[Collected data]
════════════════

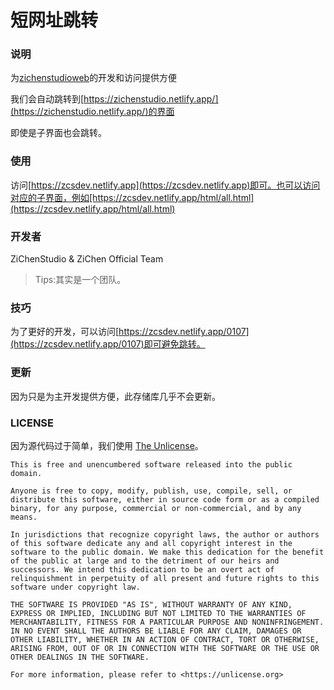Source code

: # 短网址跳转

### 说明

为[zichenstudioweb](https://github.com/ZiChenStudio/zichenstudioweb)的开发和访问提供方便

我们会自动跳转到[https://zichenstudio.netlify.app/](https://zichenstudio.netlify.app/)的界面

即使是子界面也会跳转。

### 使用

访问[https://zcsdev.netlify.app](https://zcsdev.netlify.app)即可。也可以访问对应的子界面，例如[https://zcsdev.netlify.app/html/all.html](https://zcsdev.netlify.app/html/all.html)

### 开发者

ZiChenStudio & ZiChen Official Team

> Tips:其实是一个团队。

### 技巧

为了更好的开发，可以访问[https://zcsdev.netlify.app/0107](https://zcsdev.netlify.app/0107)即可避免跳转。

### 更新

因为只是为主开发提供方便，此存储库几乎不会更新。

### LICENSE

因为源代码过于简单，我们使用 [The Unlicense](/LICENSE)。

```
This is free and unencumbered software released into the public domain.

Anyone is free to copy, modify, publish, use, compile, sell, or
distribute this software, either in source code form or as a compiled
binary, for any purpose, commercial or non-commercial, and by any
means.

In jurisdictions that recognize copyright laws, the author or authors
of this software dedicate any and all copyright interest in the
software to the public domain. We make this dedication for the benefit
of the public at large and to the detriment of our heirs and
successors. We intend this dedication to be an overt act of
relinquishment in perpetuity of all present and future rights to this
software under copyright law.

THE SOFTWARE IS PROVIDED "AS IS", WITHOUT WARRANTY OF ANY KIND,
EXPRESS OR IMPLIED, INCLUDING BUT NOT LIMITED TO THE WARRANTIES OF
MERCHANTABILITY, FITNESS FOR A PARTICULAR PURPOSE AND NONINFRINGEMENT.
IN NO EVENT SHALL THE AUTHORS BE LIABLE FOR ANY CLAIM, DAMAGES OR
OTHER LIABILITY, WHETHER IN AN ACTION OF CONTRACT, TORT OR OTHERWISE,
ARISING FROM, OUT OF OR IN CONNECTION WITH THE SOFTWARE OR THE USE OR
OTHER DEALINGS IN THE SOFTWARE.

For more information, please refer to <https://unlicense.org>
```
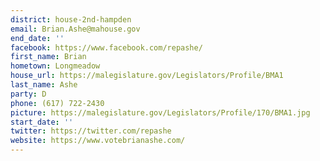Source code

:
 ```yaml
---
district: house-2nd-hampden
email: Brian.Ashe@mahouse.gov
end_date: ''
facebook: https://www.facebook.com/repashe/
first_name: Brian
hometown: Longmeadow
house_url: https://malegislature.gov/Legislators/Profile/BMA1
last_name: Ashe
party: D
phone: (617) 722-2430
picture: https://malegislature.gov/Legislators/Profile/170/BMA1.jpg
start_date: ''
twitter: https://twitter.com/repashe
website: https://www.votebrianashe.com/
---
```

════════════════

Work required
Which lines of the data include the string "https"? Copy each of them.

Task output
为[zichenstudioweb](https://github.com/ZiChenStudio/zichenstudioweb)的开发和访问提供方便
我们会自动跳转到[https://zichenstudio.netlify.app/](https://zichenstudio.netlify.app/)的界面
访问[https://zcsdev.netlify.app](https://zcsdev.netlify.app)即可。也可以访问对应的子界面，例如[https://zcsdev.netlify.app/html/all.html](https://zcsdev.netlify.app/html/all.html)
为了更好的开发，可以访问[https://zcsdev.netlify.app/0107](https://zcsdev.netlify.app/0107)即可避免跳转。
For more information, please refer to <https://unlicense.org>
facebook: https://www.facebook.com/repashe/
house_url: https://malegislature.gov/Legislators/Profile/BMA1
picture: https://malegislature.gov/Legislators/Profile/170/BMA1.jpg
twitter: https://twitter.com/repashe
website: https://www.votebrianashe.com/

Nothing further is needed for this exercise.